I remember creating my own logo when I owned a design studio. It was one of the most exhausting projects I have ever worked on and I wasn’t even getting paid for it! For a long time I couldn’t figure out why, but eventually I was able to put my finger on it.
I couldn’t emotionally remove myself from the process and look at the big picture.
That was a problem for me.
A problem that you might be facing right now.
Taking a step back and looking at the big picture objectively is a CRUCIAL part of any branding project, including the entire logo design process.
Which leads me to a simple three-step process that you can work through when working on your next nonprofit logo.
Experienced brand designer will not begin logo design before they have a chance to speak to their client about three things:
- Mission: Your mission, goals, vision and current brand perception.
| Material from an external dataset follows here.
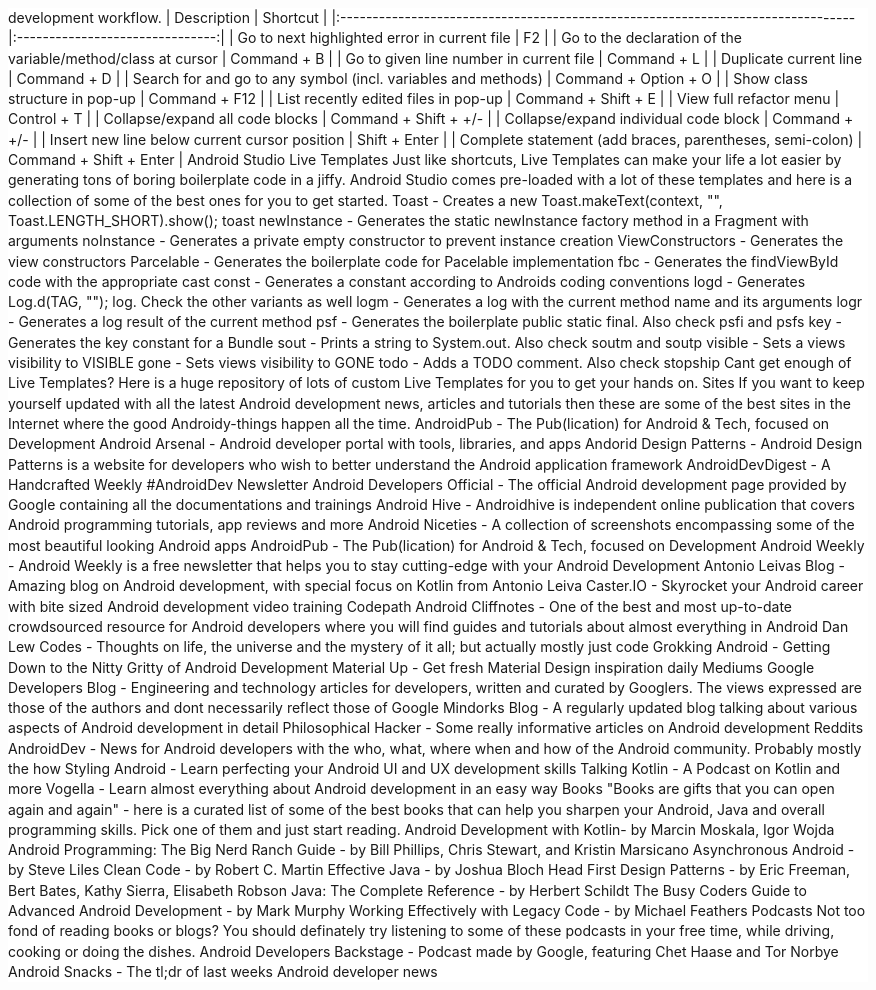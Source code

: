 development workflow. | Description | Shortcut | |:--------------------------------------------------------------------------------|:-------------------------------:| | Go to next highlighted error in current file | F2 | | Go to the declaration of the variable/method/class at cursor | Command + B | | Go to given line number in current file | Command + L | | Duplicate current line | Command + D | | Search for and go to any symbol (incl. variables and methods) | Command + Option + O | | Show class structure in pop-up | Command + F12 | | List recently edited files in pop-up | Command + Shift + E | | View full refactor menu | Control + T | | Collapse/expand all code blocks | Command + Shift + +/- | | Collapse/expand individual code block | Command + +/- | | Insert new line below current cursor position | Shift + Enter | | Complete statement (add braces, parentheses, semi-colon) | Command + Shift + Enter | Android Studio Live Templates Just like shortcuts, Live Templates can make your life a lot easier by generating tons of boring boilerplate code in a jiffy. Android Studio comes pre-loaded with a lot of these templates and here is a collection of some of the best ones for you to get started. Toast - Creates a new Toast.makeText(context, "", Toast.LENGTH_SHORT).show(); toast newInstance - Generates the static newInstance factory method in a Fragment with arguments noInstance - Generates a private empty constructor to prevent instance creation ViewConstructors - Generates the view constructors Parcelable - Generates the boilerplate code for Pacelable implementation fbc - Generates the findViewById code with the appropriate cast const - Generates a constant according to Androids coding conventions logd - Generates Log.d(TAG, ""); log. Check the other variants as well logm - Generates a log with the current method name and its arguments logr - Generates a log result of the current method psf - Generates the boilerplate public static final. Also check psfi and psfs key - Generates the key constant for a Bundle sout - Prints a string to System.out. Also check soutm and soutp visible - Sets a views visibility to VISIBLE gone - Sets views visibility to GONE todo - Adds a TODO comment. Also check stopship Cant get enough of Live Templates? Here is a huge repository of lots of custom Live Templates for you to get your hands on. Sites If you want to keep yourself updated with all the latest Android development news, articles and tutorials then these are some of the best sites in the Internet where the good Androidy-things happen all the time. AndroidPub - The Pub(lication) for Android & Tech, focused on Development Android Arsenal - Android developer portal with tools, libraries, and apps Andorid Design Patterns - Android Design Patterns is a website for developers who wish to better understand the Android application framework AndroidDevDigest - A Handcrafted Weekly #AndroidDev Newsletter Android Developers Official - The official Android development page provided by Google containing all the documentations and trainings Android Hive - Androidhive is independent online publication that covers Android programming tutorials, app reviews and more Android Niceties - A collection of screenshots encompassing some of the most beautiful looking Android apps AndroidPub - The Pub(lication) for Android & Tech, focused on Development Android Weekly - Android Weekly is a free newsletter that helps you to stay cutting-edge with your Android Development Antonio Leivas Blog - Amazing blog on Android development, with special focus on Kotlin from Antonio Leiva Caster.IO - Skyrocket your Android career with bite sized Android development video training Codepath Android Cliffnotes - One of the best and most up-to-date crowdsourced resource for Android developers where you will find guides and tutorials about almost everything in Android Dan Lew Codes - Thoughts on life, the universe and the mystery of it all; but actually mostly just code Grokking Android - Getting Down to the Nitty Gritty of Android Development Material Up - Get fresh Material Design inspiration daily Mediums Google Developers Blog - Engineering and technology articles for developers, written and curated by Googlers. The views expressed are those of the authors and dont necessarily reflect those of Google Mindorks Blog - A regularly updated blog talking about various aspects of Android development in detail Philosophical Hacker - Some really informative articles on Android development Reddits AndroidDev - News for Android developers with the who, what, where when and how of the Android community. Probably mostly the how Styling Android - Learn perfecting your Android UI and UX development skills Talking Kotlin - A Podcast on Kotlin and more Vogella - Learn almost everything about Android development in an easy way Books "Books are gifts that you can open again and again" - here is a curated list of some of the best books that can help you sharpen your Android, Java and overall programming skills. Pick one of them and just start reading. Android Development with Kotlin- by Marcin Moskala, Igor Wojda Android Programming: The Big Nerd Ranch Guide - by Bill Phillips, Chris Stewart, and Kristin Marsicano Asynchronous Android - by Steve Liles Clean Code - by Robert C. Martin Effective Java - by Joshua Bloch Head First Design Patterns - by Eric Freeman, Bert Bates, Kathy Sierra, Elisabeth Robson Java: The Complete Reference - by Herbert Schildt The Busy Coders Guide to Advanced Android Development - by Mark Murphy Working Effectively with Legacy Code - by Michael Feathers Podcasts Not too fond of reading books or blogs? You should definately try listening to some of these podcasts in your free time, while driving, cooking or doing the dishes. Android Developers Backstage - Podcast made by Google, featuring Chet Haase and Tor Norbye Android Snacks - The tl;dr of last weeks Android developer news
- Competition: What other nonprofits are out there? How does your brand fit into the competitive landscape?
- Assets: Existing organization fonts, icons and colors.
Once a brand designer understands you mission, knows who your competition is and has captured all the information and assets you have to share they’ll be ready to start the logo design work. Here’s the steps you can expect to go through:
- Preliminary concepts: After you’ve had a little chat with your designer, he or she will generate rough sketches for your logo that he or she feels will best resonate with your audience and will fit your brand personality.
- Refined concept presentation: At this stage, the logo is starting to really take shape. You will choose a single direction, and refine with feedback.
- Testing: Once a logo direction has been chosen, it’s just as important to get feedback from your audience as it is to please your board. Show the logo to key constituents and ask them a series of questions – about your mission, the emotions the logo evokes and the type of organization the logo serves. This will add objective feedback to the process.
- Final presentation: Hurray! Your designer has understood the objectives and has presented the final version of the logo to you along with the color palette. All you need to do is approve the final design and start using it.
Once your nonprofits logo design has been finalized and approved you’ll want to get your awesome new logo in a variety of file formats. Most useful ones are: eps, jpg, png, and pdf. You should also ask for a set of files indifferent color modes just so you’re fully covered: PMS, CMYK, RGB, and Grayscale.